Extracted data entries
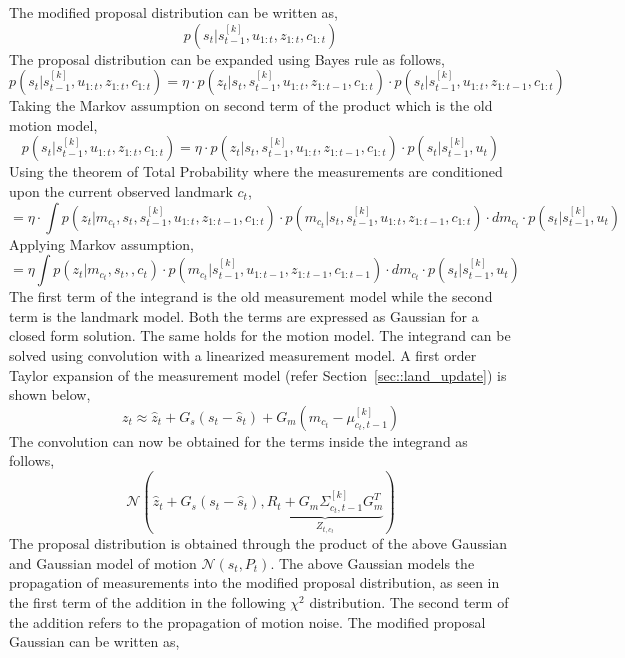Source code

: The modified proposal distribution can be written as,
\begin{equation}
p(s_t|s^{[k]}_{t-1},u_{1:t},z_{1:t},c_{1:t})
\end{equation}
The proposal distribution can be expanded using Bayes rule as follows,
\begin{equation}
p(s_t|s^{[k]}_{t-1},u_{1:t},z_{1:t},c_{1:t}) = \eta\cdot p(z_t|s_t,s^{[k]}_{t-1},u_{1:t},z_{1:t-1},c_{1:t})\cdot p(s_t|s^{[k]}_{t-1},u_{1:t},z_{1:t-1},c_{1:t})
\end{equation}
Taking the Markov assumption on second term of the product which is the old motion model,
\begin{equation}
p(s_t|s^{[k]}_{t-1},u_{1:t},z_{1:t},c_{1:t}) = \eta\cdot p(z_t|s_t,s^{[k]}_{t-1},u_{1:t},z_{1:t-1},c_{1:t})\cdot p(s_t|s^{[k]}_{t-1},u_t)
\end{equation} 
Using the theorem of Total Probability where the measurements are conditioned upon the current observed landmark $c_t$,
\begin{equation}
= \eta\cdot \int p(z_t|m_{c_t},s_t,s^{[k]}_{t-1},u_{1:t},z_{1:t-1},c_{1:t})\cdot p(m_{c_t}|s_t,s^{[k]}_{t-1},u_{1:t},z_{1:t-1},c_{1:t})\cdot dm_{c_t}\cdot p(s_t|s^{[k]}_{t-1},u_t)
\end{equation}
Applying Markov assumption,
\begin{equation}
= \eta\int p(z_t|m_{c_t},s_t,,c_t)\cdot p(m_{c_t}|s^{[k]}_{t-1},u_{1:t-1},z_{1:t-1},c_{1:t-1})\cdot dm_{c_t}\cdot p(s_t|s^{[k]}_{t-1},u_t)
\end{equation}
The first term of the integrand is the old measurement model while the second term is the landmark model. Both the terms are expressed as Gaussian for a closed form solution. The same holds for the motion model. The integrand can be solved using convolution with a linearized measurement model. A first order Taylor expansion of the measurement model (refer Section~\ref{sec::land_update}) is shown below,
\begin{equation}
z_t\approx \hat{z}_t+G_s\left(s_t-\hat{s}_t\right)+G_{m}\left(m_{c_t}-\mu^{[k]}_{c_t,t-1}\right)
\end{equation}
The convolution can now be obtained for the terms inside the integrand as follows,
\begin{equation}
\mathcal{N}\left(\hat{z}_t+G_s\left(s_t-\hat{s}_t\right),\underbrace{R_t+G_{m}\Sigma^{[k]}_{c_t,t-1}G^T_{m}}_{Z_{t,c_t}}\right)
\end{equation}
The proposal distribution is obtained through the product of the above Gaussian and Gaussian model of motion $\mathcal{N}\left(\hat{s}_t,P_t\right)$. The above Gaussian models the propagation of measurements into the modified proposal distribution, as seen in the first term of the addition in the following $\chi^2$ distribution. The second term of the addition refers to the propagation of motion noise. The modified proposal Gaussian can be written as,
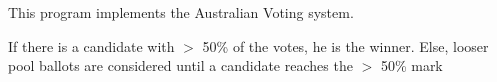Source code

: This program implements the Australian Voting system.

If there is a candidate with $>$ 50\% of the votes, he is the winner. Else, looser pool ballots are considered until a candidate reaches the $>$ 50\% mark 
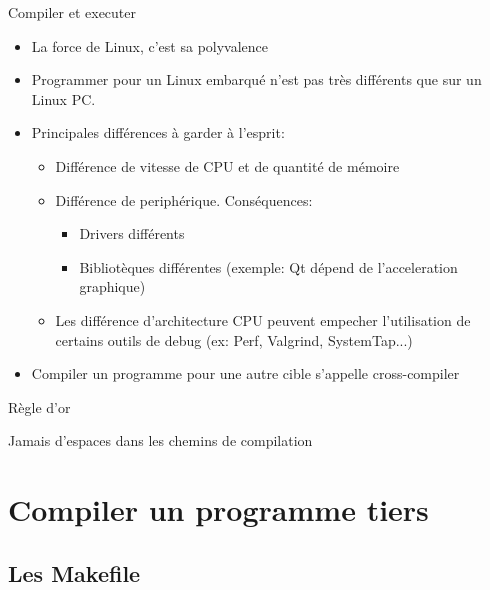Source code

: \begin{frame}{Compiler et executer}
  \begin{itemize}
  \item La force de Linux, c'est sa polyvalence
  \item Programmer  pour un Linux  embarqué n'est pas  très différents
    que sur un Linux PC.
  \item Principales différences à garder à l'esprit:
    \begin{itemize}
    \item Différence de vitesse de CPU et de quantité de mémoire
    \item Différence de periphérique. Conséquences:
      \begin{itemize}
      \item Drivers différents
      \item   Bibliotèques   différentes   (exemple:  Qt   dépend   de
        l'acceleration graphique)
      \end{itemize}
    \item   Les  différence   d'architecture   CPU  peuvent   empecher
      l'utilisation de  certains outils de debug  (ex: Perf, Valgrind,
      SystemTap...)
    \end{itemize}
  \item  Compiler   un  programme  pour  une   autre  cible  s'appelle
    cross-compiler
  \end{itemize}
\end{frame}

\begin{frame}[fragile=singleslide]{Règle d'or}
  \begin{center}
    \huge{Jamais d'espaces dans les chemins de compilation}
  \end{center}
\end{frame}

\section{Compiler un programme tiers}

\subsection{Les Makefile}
---
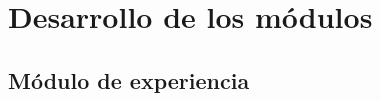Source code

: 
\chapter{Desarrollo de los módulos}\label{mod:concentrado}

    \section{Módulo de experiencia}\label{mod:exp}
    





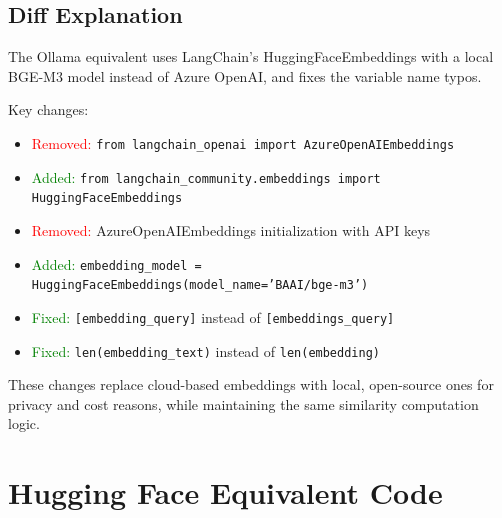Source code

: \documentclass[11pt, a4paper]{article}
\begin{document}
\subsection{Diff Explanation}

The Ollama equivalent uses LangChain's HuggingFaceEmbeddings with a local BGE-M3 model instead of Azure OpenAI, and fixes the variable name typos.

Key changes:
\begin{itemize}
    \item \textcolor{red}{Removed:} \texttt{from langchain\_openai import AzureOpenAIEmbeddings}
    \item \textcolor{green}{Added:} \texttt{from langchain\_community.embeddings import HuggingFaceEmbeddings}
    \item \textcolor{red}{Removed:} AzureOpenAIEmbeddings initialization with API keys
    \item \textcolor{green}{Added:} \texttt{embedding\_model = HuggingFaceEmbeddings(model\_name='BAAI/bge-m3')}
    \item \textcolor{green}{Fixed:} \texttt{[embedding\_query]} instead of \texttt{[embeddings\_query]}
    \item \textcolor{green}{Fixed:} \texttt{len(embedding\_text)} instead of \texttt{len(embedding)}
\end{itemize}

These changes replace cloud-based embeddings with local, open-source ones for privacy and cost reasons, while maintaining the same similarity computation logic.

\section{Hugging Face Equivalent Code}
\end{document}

§ EXERCISE OBJECTIVE:
In the records above, find each line that mentions the word "same", and copy it.

§ YOUR SOLUTION:
The first term of the integrand is the old measurement model while the second term is the landmark model. Both the terms are expressed as Gaussian for a closed form solution. The same holds for the motion model. The integrand can be solved using convolution with a linearized measurement model. A first order Taylor expansion of the measurement model (refer Section~\ref{sec::land_update}) is shown below,
These changes replace cloud-based embeddings with local, open-source ones for privacy and cost reasons, while maintaining the same similarity computation logic.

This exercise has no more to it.